[Source records Boundary: Start]

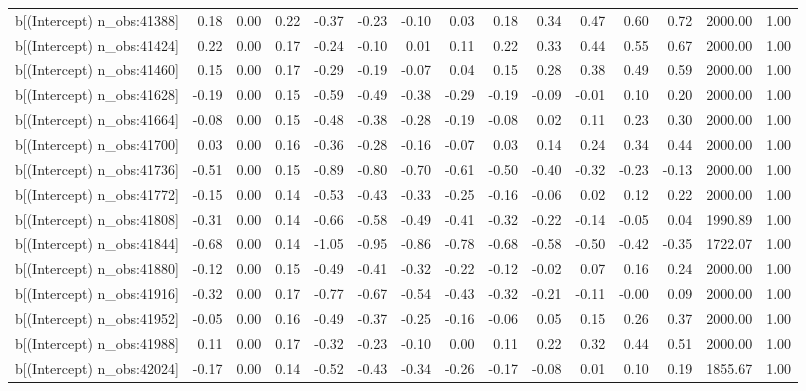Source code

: \begin{table}[ht]
\begin{tabular}{rrrrrrrrrrrrrrr}
  b[(Intercept) n\_obs:41388] & 0.18 & 0.00 & 0.22 & -0.37 & -0.23 & -0.10 & 0.03 & 0.18 & 0.34 & 0.47 & 0.60 & 0.72 & 2000.00 & 1.00 \\ 
  b[(Intercept) n\_obs:41424] & 0.22 & 0.00 & 0.17 & -0.24 & -0.10 & 0.01 & 0.11 & 0.22 & 0.33 & 0.44 & 0.55 & 0.67 & 2000.00 & 1.00 \\ 
  b[(Intercept) n\_obs:41460] & 0.15 & 0.00 & 0.17 & -0.29 & -0.19 & -0.07 & 0.04 & 0.15 & 0.28 & 0.38 & 0.49 & 0.59 & 2000.00 & 1.00 \\ 
  b[(Intercept) n\_obs:41628] & -0.19 & 0.00 & 0.15 & -0.59 & -0.49 & -0.38 & -0.29 & -0.19 & -0.09 & -0.01 & 0.10 & 0.20 & 2000.00 & 1.00 \\ 
  b[(Intercept) n\_obs:41664] & -0.08 & 0.00 & 0.15 & -0.48 & -0.38 & -0.28 & -0.19 & -0.08 & 0.02 & 0.11 & 0.23 & 0.30 & 2000.00 & 1.00 \\ 
  b[(Intercept) n\_obs:41700] & 0.03 & 0.00 & 0.16 & -0.36 & -0.28 & -0.16 & -0.07 & 0.03 & 0.14 & 0.24 & 0.34 & 0.44 & 2000.00 & 1.00 \\ 
  b[(Intercept) n\_obs:41736] & -0.51 & 0.00 & 0.15 & -0.89 & -0.80 & -0.70 & -0.61 & -0.50 & -0.40 & -0.32 & -0.23 & -0.13 & 2000.00 & 1.00 \\ 
  b[(Intercept) n\_obs:41772] & -0.15 & 0.00 & 0.14 & -0.53 & -0.43 & -0.33 & -0.25 & -0.16 & -0.06 & 0.02 & 0.12 & 0.22 & 2000.00 & 1.00 \\ 
  b[(Intercept) n\_obs:41808] & -0.31 & 0.00 & 0.14 & -0.66 & -0.58 & -0.49 & -0.41 & -0.32 & -0.22 & -0.14 & -0.05 & 0.04 & 1990.89 & 1.00 \\ 
  b[(Intercept) n\_obs:41844] & -0.68 & 0.00 & 0.14 & -1.05 & -0.95 & -0.86 & -0.78 & -0.68 & -0.58 & -0.50 & -0.42 & -0.35 & 1722.07 & 1.00 \\ 
  b[(Intercept) n\_obs:41880] & -0.12 & 0.00 & 0.15 & -0.49 & -0.41 & -0.32 & -0.22 & -0.12 & -0.02 & 0.07 & 0.16 & 0.24 & 2000.00 & 1.00 \\ 
  b[(Intercept) n\_obs:41916] & -0.32 & 0.00 & 0.17 & -0.77 & -0.67 & -0.54 & -0.43 & -0.32 & -0.21 & -0.11 & -0.00 & 0.09 & 2000.00 & 1.00 \\ 
  b[(Intercept) n\_obs:41952] & -0.05 & 0.00 & 0.16 & -0.49 & -0.37 & -0.25 & -0.16 & -0.06 & 0.05 & 0.15 & 0.26 & 0.37 & 2000.00 & 1.00 \\ 
  b[(Intercept) n\_obs:41988] & 0.11 & 0.00 & 0.17 & -0.32 & -0.23 & -0.10 & 0.00 & 0.11 & 0.22 & 0.32 & 0.44 & 0.51 & 2000.00 & 1.00 \\ 
  b[(Intercept) n\_obs:42024] & -0.17 & 0.00 & 0.14 & -0.52 & -0.43 & -0.34 & -0.26 & -0.17 & -0.08 & 0.01 & 0.10 & 0.19 & 1855.67 & 1.00 \\ 

\end{tabular}
\end{table}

[Source records Boundary: End]

What is being asked>
Count how many lines of the records hold the string "begin"; the answer is that number alone.

Task answer>
2